Yang Li^1,2 ^,† , Wu-lue Huang¹ ^,† , Xin-yi Li¹ , Ying-duo Zhang³ , Dan-chen Meng¹ , Chun-mei Wei¹ and Mei-juan Huang¹ ^, , Hai-quan Huang,¹

¹College of Landscape Architecture and Horticulture Sciences, Southwest Research Center for Engineering Technology of Landscape Architecture (State Forestry and Grassland Administration), Yunnan Engineering Research Center for Functional Flower Resources and Industrialization, Research and Development Center of Landscape Plants and Horticulture Flowers, Southwest Forestry University, Kunming, Yunnan, 650224, China
²School of Art and Design, Lanzhou Jiaotong University, Lanzhou 730070, China
³Department of Biodiversity Conservation, Department of Life Science, Southwest Forestry University, Kunming 650224, China
*Corresponding author.
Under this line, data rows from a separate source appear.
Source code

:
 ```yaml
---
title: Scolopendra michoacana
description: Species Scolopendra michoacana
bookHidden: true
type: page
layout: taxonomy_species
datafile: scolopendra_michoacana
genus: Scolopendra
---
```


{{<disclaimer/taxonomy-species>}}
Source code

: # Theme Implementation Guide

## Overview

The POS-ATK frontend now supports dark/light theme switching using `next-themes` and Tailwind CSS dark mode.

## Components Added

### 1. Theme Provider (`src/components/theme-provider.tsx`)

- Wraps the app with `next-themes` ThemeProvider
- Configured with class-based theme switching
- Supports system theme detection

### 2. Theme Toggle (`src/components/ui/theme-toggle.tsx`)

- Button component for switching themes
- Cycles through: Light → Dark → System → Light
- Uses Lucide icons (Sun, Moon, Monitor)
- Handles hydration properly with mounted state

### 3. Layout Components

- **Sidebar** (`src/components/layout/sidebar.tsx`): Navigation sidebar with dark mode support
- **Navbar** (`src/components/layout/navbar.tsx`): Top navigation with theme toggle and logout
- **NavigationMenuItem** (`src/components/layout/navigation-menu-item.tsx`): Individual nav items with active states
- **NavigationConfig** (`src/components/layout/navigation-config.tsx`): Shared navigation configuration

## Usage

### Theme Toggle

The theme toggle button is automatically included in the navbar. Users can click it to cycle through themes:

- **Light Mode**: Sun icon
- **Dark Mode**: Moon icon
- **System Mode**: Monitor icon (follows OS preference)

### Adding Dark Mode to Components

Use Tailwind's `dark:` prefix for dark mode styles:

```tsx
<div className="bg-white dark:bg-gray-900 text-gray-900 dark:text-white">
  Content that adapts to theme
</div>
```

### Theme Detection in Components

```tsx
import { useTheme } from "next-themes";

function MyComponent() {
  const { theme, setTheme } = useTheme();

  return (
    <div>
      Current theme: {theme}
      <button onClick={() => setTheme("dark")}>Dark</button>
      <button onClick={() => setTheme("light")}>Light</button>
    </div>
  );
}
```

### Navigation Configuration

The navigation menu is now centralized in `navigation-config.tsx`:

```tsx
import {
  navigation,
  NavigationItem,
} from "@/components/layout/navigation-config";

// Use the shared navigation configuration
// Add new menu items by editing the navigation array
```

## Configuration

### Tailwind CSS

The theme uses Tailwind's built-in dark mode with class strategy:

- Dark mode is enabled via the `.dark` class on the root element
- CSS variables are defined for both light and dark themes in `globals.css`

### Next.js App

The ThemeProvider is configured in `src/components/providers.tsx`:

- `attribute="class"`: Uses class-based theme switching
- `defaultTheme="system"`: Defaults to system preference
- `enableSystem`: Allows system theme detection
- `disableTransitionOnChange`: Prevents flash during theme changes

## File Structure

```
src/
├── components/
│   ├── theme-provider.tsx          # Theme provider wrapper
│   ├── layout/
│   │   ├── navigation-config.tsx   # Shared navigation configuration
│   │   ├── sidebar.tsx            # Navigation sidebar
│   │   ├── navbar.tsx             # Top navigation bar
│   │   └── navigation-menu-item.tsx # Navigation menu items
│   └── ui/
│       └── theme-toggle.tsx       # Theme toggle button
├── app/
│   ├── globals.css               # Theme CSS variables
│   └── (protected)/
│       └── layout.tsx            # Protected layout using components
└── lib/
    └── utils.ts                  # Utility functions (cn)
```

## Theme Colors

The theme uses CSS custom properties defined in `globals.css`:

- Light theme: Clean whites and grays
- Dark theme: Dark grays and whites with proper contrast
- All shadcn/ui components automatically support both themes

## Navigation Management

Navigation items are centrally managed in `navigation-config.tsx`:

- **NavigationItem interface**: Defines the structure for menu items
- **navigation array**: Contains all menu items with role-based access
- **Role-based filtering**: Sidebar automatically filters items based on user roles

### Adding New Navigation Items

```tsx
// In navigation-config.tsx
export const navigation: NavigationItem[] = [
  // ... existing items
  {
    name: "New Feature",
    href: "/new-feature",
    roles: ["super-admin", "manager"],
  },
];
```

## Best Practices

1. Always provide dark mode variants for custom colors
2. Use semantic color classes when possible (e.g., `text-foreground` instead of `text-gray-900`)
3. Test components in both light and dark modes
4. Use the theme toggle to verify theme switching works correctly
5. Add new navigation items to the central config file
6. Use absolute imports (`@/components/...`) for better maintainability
E-mail: haiquan_huang@swfu.edu.cn
^†Both authors contributed equally to the study.

Horticulture Research 11,
Article number: uhae015 (2024)
doi: https://doi.org/10.1093/hr/uhae015
Views: 39

Received: 24 Jul 2023
Accepted: 10 Jan 2024
Published online: 12 Jan 2024

Abstract

The nectar spur is an important feature of pollination and ecological adaptation in flowering plants, and it is a key innovation to promote species diversity in certain plant lineages. The development mechanism of spurs varies among different plant taxa. As one of the largest angiosperm genera, we have little understanding of the mechanism of spur development in Impatiens. Here, we investigated the initiation and growth process of spurs of Impatiens uliginosa based on histology and hormone levels, and the roles of AUXIN BINDING PROTEIN (ABP) and extensin (EXT) in spur development were explored. Our results indicate that the spur development of I. uliginosa is composed of cell division and anisotropic cell elongation. Imbalances in spur proximal-distal cell division lead to the formation of curved structures. Endogenous hormones, such as auxin and cytokinins, were enriched at different developmental stages of spurs. IuABP knockdown led to an increase in spur curves and distortion of morphology. IuEXT knockdown resulted in reduced spur length and loss of curve and inner epidermal papillae structures. This study provides new insights into the mechanism of spur development in core eudicots.